═════ Data provided ═════

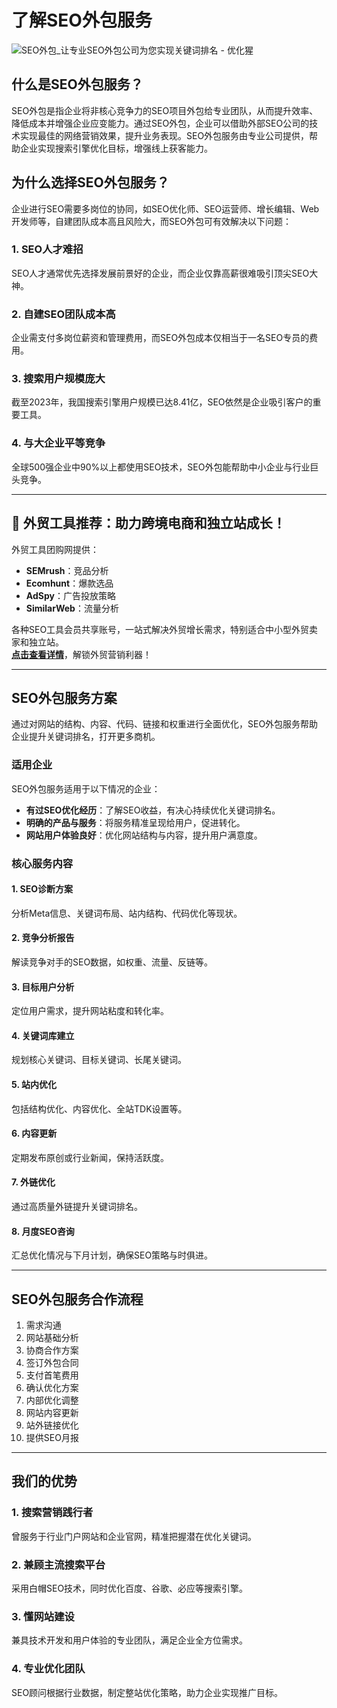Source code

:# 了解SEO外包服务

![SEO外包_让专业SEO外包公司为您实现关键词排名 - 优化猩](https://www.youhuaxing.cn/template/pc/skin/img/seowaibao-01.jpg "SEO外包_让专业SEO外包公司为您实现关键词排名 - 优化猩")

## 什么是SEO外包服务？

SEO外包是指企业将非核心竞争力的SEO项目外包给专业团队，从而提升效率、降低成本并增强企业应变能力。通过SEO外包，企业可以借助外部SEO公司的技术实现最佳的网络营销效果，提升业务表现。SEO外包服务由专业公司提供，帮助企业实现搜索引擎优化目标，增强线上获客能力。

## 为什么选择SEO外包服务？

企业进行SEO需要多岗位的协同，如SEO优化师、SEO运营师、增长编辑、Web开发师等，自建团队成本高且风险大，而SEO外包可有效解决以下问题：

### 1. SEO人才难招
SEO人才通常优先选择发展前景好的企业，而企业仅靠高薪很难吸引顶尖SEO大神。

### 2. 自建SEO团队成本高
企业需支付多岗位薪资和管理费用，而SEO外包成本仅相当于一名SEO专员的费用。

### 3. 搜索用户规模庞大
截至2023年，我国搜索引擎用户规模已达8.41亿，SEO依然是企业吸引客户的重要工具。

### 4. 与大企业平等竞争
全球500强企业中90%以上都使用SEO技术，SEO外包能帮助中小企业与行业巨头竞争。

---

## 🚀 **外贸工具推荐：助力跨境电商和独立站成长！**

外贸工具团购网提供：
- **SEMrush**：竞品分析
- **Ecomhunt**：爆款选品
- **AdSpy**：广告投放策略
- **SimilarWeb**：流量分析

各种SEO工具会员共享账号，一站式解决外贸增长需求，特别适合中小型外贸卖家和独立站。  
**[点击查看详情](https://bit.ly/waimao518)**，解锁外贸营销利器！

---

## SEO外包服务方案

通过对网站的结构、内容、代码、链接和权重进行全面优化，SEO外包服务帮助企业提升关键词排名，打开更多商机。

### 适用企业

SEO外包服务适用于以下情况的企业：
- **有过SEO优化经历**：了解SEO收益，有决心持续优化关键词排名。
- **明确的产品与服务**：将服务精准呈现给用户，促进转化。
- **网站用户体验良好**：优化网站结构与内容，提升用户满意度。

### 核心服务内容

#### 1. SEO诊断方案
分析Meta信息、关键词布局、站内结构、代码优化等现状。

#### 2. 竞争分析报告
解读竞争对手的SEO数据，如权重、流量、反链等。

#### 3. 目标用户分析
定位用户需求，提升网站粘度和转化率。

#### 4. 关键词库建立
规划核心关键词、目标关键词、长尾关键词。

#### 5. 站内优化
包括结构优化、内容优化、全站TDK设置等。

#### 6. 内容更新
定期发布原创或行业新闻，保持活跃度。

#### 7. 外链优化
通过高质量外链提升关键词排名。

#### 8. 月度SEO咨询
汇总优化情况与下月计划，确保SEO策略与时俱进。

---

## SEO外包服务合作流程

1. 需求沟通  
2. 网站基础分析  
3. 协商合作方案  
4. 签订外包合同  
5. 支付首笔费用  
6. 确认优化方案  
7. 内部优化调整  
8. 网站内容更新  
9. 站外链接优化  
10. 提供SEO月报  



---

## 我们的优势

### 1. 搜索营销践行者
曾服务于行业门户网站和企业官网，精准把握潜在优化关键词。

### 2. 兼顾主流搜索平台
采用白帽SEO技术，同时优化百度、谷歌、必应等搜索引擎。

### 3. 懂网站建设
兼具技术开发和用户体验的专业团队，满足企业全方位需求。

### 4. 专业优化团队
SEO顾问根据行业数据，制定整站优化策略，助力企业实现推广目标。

═════
═════ Data provided ═════

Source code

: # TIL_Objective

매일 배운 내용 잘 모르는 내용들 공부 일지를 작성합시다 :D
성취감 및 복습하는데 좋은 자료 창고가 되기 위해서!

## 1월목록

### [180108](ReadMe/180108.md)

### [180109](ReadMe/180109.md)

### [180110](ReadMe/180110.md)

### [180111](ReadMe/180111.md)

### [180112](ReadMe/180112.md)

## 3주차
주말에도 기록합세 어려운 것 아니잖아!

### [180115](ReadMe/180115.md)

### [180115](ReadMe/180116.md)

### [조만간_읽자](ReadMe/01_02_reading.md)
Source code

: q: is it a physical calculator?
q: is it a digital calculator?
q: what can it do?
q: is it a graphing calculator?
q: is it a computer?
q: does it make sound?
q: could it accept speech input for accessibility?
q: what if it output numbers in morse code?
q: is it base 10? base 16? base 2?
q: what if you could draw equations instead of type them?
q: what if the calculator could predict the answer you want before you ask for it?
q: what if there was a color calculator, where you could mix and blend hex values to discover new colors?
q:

═════

Exercise prompt:
Find where the line with "解读竞争对手的SEO数据，如权重、流量、反链等。" sits in the material above, then copy exactly from it through the line with "SEO顾问根据行业数据，制定整站优化策略，助力企业实现推广目标。". Add no other line.

Solution to this exercise:
解读竞争对手的SEO数据，如权重、流量、反链等。

#### 3. 目标用户分析
定位用户需求，提升网站粘度和转化率。

#### 4. 关键词库建立
规划核心关键词、目标关键词、长尾关键词。

#### 5. 站内优化
包括结构优化、内容优化、全站TDK设置等。

#### 6. 内容更新
定期发布原创或行业新闻，保持活跃度。

#### 7. 外链优化
通过高质量外链提升关键词排名。

#### 8. 月度SEO咨询
汇总优化情况与下月计划，确保SEO策略与时俱进。

---

## SEO外包服务合作流程

1. 需求沟通  
2. 网站基础分析  
3. 协商合作方案  
4. 签订外包合同  
5. 支付首笔费用  
6. 确认优化方案  
7. 内部优化调整  
8. 网站内容更新  
9. 站外链接优化  
10. 提供SEO月报  



---

## 我们的优势

### 1. 搜索营销践行者
曾服务于行业门户网站和企业官网，精准把握潜在优化关键词。

### 2. 兼顾主流搜索平台
采用白帽SEO技术，同时优化百度、谷歌、必应等搜索引擎。

### 3. 懂网站建设
兼具技术开发和用户体验的专业团队，满足企业全方位需求。

### 4. 专业优化团队
SEO顾问根据行业数据，制定整站优化策略，助力企业实现推广目标。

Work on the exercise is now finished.